For the listing below, show each line that includes the string "Jesus".

'''

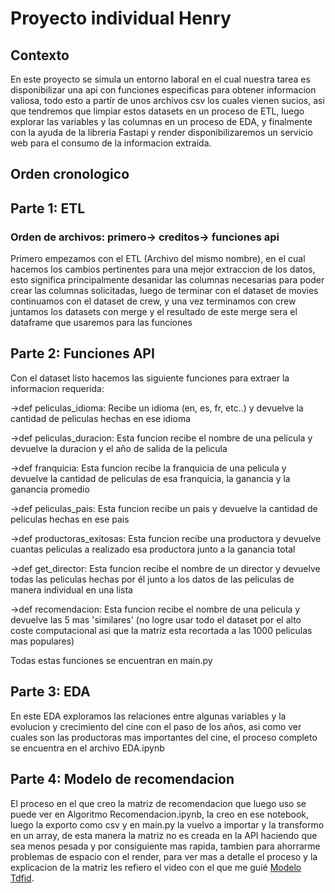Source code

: # Proyecto individual Henry
## Contexto
  En este proyecto se simula un entorno laboral en el cual nuestra tarea es disponibilizar una api con funciones especificas para obtener informacion valiosa, todo esto a partir de unos archivos csv los cuales vienen sucios, asi que tendremos que limpiar estos datasets en un proceso de ETL, luego explorar las variables y las columnas en un proceso de EDA, y finalmente con la ayuda de la libreria Fastapi y render disponibilizaremos un servicio web para el consumo de la informacion extraída.

## Orden cronologico
## Parte 1: ETL
### Orden de archivos: primero-> creditos-> funciones api
  Primero empezamos con el ETL (Archivo del mismo nombre), en el cual hacemos los cambios pertinentes para una mejor extraccion de los datos, esto significa principalmente desanidar las columnas necesarias para poder crear las columnas solicitadas, luego de terminar con el dataset de movies continuamos con el dataset de crew, y una vez terminamos con crew juntamos los datasets con merge y el resultado de este merge sera el dataframe que usaremos para las funciones

## Parte 2: Funciones API
  Con el dataset listo hacemos las siguiente funciones para extraer la informacion requerida:
  
->def peliculas_idioma: Recibe un idioma (en, es, fr, etc..) y devuelve la cantidad de peliculas hechas en ese idioma

->def peliculas_duracion: Esta funcion recibe el nombre de una pelicula y devuelve la duracion y el año de salida de la pelicula

->def franquicia: Esta funcion recibe la franquicia de una pelicula  y devuelve la cantidad de peliculas de esa franquicia, la ganancia y la ganancia promedio

->def peliculas_pais: Esta funcion recibe un pais y devuelve la cantidad de peliculas hechas en ese pais

->def productoras_exitosas: Esta funcion recibe una productora y devuelve cuantas peliculas a realizado esa productora junto a la ganancia total

->def get_director: Esta funcion recibe el nombre de un director y devuelve todas las peliculas hechas por él junto a los datos de las peliculas de manera individual en una lista

->def recomendacion: Esta funcion recibe el nombre de una pelicula y devuelve las 5 mas 'similares' (no logre usar todo el dataset por el alto coste computacional asi que la matriz esta recortada a las 1000 peliculas mas populares)

Todas estas funciones se encuentran en main.py

## Parte 3: EDA
En este EDA exploramos las relaciones entre algunas variables y la evolucion y crecimiento del cine con el paso de los años, asi como ver cuales son las productoras mas importantes del cine, el proceso completo se encuentra en el archivo EDA.ipynb

## Parte 4: Modelo de recomendacion
El proceso en el que creo la matriz de recomendacion que luego uso se puede ver en Algoritmo Recomendacion.ipynb, la creo en ese notebook, luego la exporto como csv y en main.py la vuelvo a importar y la transformo en un array, de esta manera la matriz no es creada en la API haciendo que sea menos pesada y por consiguiente mas rapida, tambien para ahorrarme problemas de espacio con el render, para ver mas a detalle el proceso y la explicacion de la matriz les refiero el video con el que me guié
[Modelo Tdfid](https://www.youtube.com/watch?v=ijtxuF_5kEU&ab_channel=AISciences).<br>







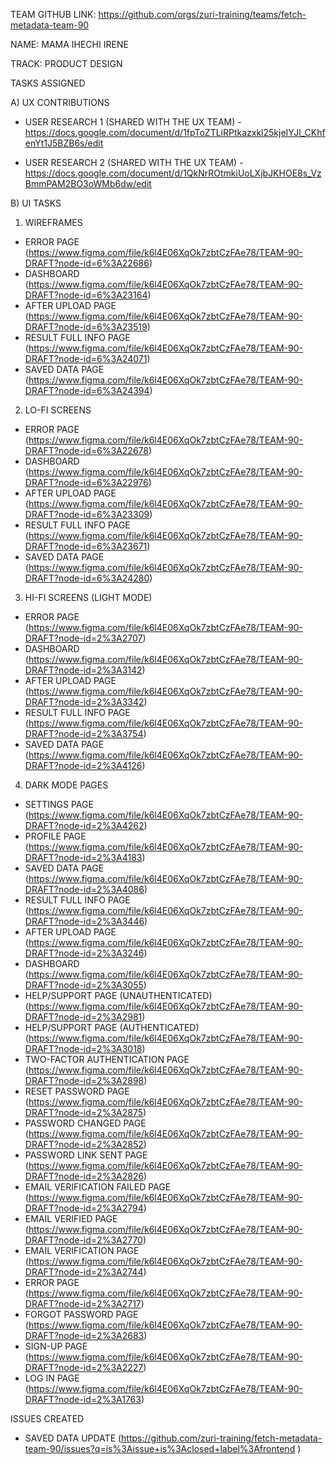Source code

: TEAM GITHUB LINK: https://github.com/orgs/zuri-training/teams/fetch-metadata-team-90

NAME: MAMA IHECHI IRENE

TRACK: PRODUCT DESIGN 

TASKS ASSIGNED

A) UX CONTRIBUTIONS

* USER RESEARCH 1 (SHARED WITH THE UX TEAM) - https://docs.google.com/document/d/1fpToZTLiRPtkazxkl25kjeIYJl_CKhfenYt1J5BZB6s/edit

* USER RESEARCH 2 (SHARED WITH THE UX TEAM) - https://docs.google.com/document/d/1QkNrROtmkiUoLXjbJKHOE8s_VzBmmPAM2BO3oWMb6dw/edit

B) UI TASKS

1) WIREFRAMES
* ERROR PAGE (https://www.figma.com/file/k6l4E06XqOk7zbtCzFAe78/TEAM-90-DRAFT?node-id=6%3A22686)
* DASHBOARD (https://www.figma.com/file/k6l4E06XqOk7zbtCzFAe78/TEAM-90-DRAFT?node-id=6%3A23164)
* AFTER UPLOAD PAGE (https://www.figma.com/file/k6l4E06XqOk7zbtCzFAe78/TEAM-90-DRAFT?node-id=6%3A23519)
* RESULT FULL INFO PAGE (https://www.figma.com/file/k6l4E06XqOk7zbtCzFAe78/TEAM-90-DRAFT?node-id=6%3A24071)
* SAVED DATA PAGE (https://www.figma.com/file/k6l4E06XqOk7zbtCzFAe78/TEAM-90-DRAFT?node-id=6%3A24394)

2) LO-FI SCREENS
* ERROR PAGE (https://www.figma.com/file/k6l4E06XqOk7zbtCzFAe78/TEAM-90-DRAFT?node-id=6%3A22678)
* DASHBOARD (https://www.figma.com/file/k6l4E06XqOk7zbtCzFAe78/TEAM-90-DRAFT?node-id=6%3A22976)
* AFTER UPLOAD PAGE (https://www.figma.com/file/k6l4E06XqOk7zbtCzFAe78/TEAM-90-DRAFT?node-id=6%3A23309)
* RESULT FULL INFO PAGE (https://www.figma.com/file/k6l4E06XqOk7zbtCzFAe78/TEAM-90-DRAFT?node-id=6%3A23671)
* SAVED DATA PAGE (https://www.figma.com/file/k6l4E06XqOk7zbtCzFAe78/TEAM-90-DRAFT?node-id=6%3A24280)

3) HI-FI SCREENS (LIGHT MODE)
* ERROR PAGE (https://www.figma.com/file/k6l4E06XqOk7zbtCzFAe78/TEAM-90-DRAFT?node-id=2%3A2707)
* DASHBOARD (https://www.figma.com/file/k6l4E06XqOk7zbtCzFAe78/TEAM-90-DRAFT?node-id=2%3A3142)
* AFTER UPLOAD PAGE (https://www.figma.com/file/k6l4E06XqOk7zbtCzFAe78/TEAM-90-DRAFT?node-id=2%3A3342)
* RESULT FULL INFO PAGE (https://www.figma.com/file/k6l4E06XqOk7zbtCzFAe78/TEAM-90-DRAFT?node-id=2%3A3754)
* SAVED DATA PAGE (https://www.figma.com/file/k6l4E06XqOk7zbtCzFAe78/TEAM-90-DRAFT?node-id=2%3A4126)

4) DARK MODE PAGES
* SETTINGS PAGE (https://www.figma.com/file/k6l4E06XqOk7zbtCzFAe78/TEAM-90-DRAFT?node-id=2%3A4262)
* PROFILE PAGE (https://www.figma.com/file/k6l4E06XqOk7zbtCzFAe78/TEAM-90-DRAFT?node-id=2%3A4183)
* SAVED DATA PAGE (https://www.figma.com/file/k6l4E06XqOk7zbtCzFAe78/TEAM-90-DRAFT?node-id=2%3A4086)
* RESULT FULL INFO PAGE (https://www.figma.com/file/k6l4E06XqOk7zbtCzFAe78/TEAM-90-DRAFT?node-id=2%3A3446)
* AFTER UPLOAD PAGE (https://www.figma.com/file/k6l4E06XqOk7zbtCzFAe78/TEAM-90-DRAFT?node-id=2%3A3246)
* DASHBOARD (https://www.figma.com/file/k6l4E06XqOk7zbtCzFAe78/TEAM-90-DRAFT?node-id=2%3A3055)
* HELP/SUPPORT PAGE (UNAUTHENTICATED) (https://www.figma.com/file/k6l4E06XqOk7zbtCzFAe78/TEAM-90-DRAFT?node-id=2%3A2981)
* HELP/SUPPORT PAGE (AUTHENTICATED) (https://www.figma.com/file/k6l4E06XqOk7zbtCzFAe78/TEAM-90-DRAFT?node-id=2%3A3018)
* TWO-FACTOR AUTHENTICATION PAGE (https://www.figma.com/file/k6l4E06XqOk7zbtCzFAe78/TEAM-90-DRAFT?node-id=2%3A2898)
* RESET PASSWORD PAGE (https://www.figma.com/file/k6l4E06XqOk7zbtCzFAe78/TEAM-90-DRAFT?node-id=2%3A2875)
* PASSWORD CHANGED PAGE (https://www.figma.com/file/k6l4E06XqOk7zbtCzFAe78/TEAM-90-DRAFT?node-id=2%3A2852)
* PASSWORD LINK SENT PAGE (https://www.figma.com/file/k6l4E06XqOk7zbtCzFAe78/TEAM-90-DRAFT?node-id=2%3A2826)
* EMAIL VERIFICATION FAILED PAGE (https://www.figma.com/file/k6l4E06XqOk7zbtCzFAe78/TEAM-90-DRAFT?node-id=2%3A2794)
* EMAIL VERIFIED PAGE (https://www.figma.com/file/k6l4E06XqOk7zbtCzFAe78/TEAM-90-DRAFT?node-id=2%3A2770)
* EMAIL VERIFICATION PAGE (https://www.figma.com/file/k6l4E06XqOk7zbtCzFAe78/TEAM-90-DRAFT?node-id=2%3A2744)
* ERROR PAGE (https://www.figma.com/file/k6l4E06XqOk7zbtCzFAe78/TEAM-90-DRAFT?node-id=2%3A2717)
* FORGOT PASSWORD PAGE (https://www.figma.com/file/k6l4E06XqOk7zbtCzFAe78/TEAM-90-DRAFT?node-id=2%3A2683)
* SIGN-UP PAGE (https://www.figma.com/file/k6l4E06XqOk7zbtCzFAe78/TEAM-90-DRAFT?node-id=2%3A2227)
* LOG IN PAGE (https://www.figma.com/file/k6l4E06XqOk7zbtCzFAe78/TEAM-90-DRAFT?node-id=2%3A1763)



ISSUES CREATED

* SAVED DATA UPDATE (https://github.com/zuri-training/fetch-metadata-team-90/issues?q=is%3Aissue+is%3Aclosed+label%3Afrontend )

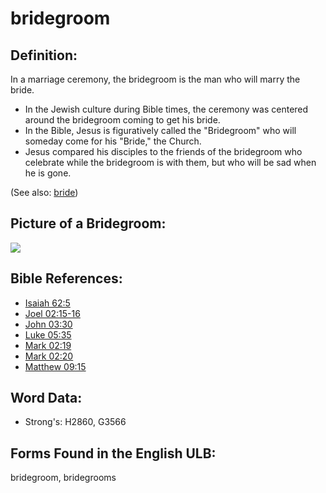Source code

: # bridegroom

## Definition:

In a marriage ceremony, the bridegroom is the man who will marry the bride.

* In the Jewish culture during Bible times, the ceremony was centered around the bridegroom coming to get his bride.
* In the Bible, Jesus is figuratively called the "Bridegroom" who will someday come for his "Bride," the Church.
* Jesus compared his disciples to the friends of the bridegroom who celebrate while the bridegroom is with them, but who will be sad when he is gone.

(See also: [bride](../other/bride.md))

## Picture of a Bridegroom:

<a href="https://content.bibletranslationtools.org/WycliffeAssociates/en_tw/raw/branch/master/PNGs/b/Bridegroom_line.png"><img src="https://content.bibletranslationtools.org/WycliffeAssociates/en_tw/raw/branch/master/PNGs/b/Bridegroom_line.png" ></a>

## Bible References:

* [Isaiah 62:5](rc://en/tn/help/isa/62/5)
* [Joel 02:15-16](rc://en/tn/help/jol/02/15)
* [John 03:30](rc://en/tn/help/jhn/03/30)
* [Luke 05:35](rc://en/tn/help/luk/05/35)
* [Mark 02:19](rc://en/tn/help/mrk/02/19)
* [Mark 02:20](rc://en/tn/help/mrk/02/20)
* [Matthew 09:15](rc://en/tn/help/mat/09/15)

## Word Data:

* Strong's: H2860, G3566

## Forms Found in the English ULB:

bridegroom, bridegrooms

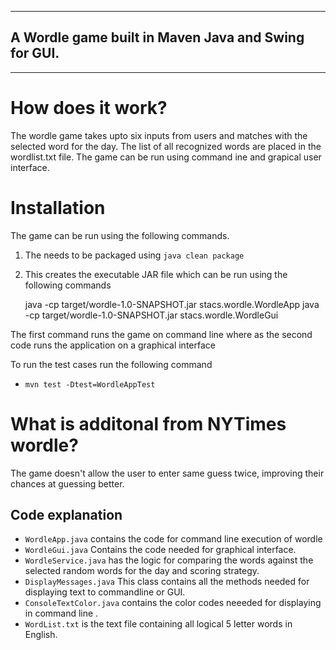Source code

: ------

## A Wordle game built in Maven Java and Swing for GUI. 

------

# How does it work?
The wordle game takes upto six inputs from users and matches with the selected word for the day. The list of all recognized words are placed in the wordlist.txt file.
The game can be run using command ine and grapical user interface. 

# Installation

The game can be run using the following commands.

1. The needs to be packaged using 
    `java clean package`

2. This creates the executable JAR file which can be run using the following commands 


     java -cp target/wordle-1.0-SNAPSHOT.jar stacs.wordle.WordleApp
     java -cp target/wordle-1.0-SNAPSHOT.jar stacs.wordle.WordleGui

The first command runs the game on command line where as the second code runs the application on a graphical interface

To run the test cases run the following command
-   `mvn test -Dtest=WordleAppTest`


# What is additonal from NYTimes wordle?
The game doesn't allow the user to enter same guess twice, improving their chances at guessing better.

## Code explanation
- `WordleApp.java` contains the code for command line execution of wordle
- `WordleGui.java` Contains the code needed for graphical interface. 
- `WordleService.java` has the logic for comparing the words against the selected random words for the day and scoring strategy.
- `DisplayMessages.java` This class contains all the methods needed for displaying text to commandline or GUI.
- `ConsoleTextColor.java` contains the color codes neeeded for displaying in command line .
- `WordList.txt` is the text file containing all logical 5 letter words in English.

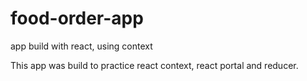 # food-order-app

app build with react, using context

This app was build to practice react context, react portal and reducer.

'''

• Problem solution
* In the Bible, Jesus is figuratively called the "Bridegroom" who will someday come for his "Bride," the Church.
* Jesus compared his disciples to the friends of the bridegroom who celebrate while the bridegroom is with them, but who will be sad when he is gone.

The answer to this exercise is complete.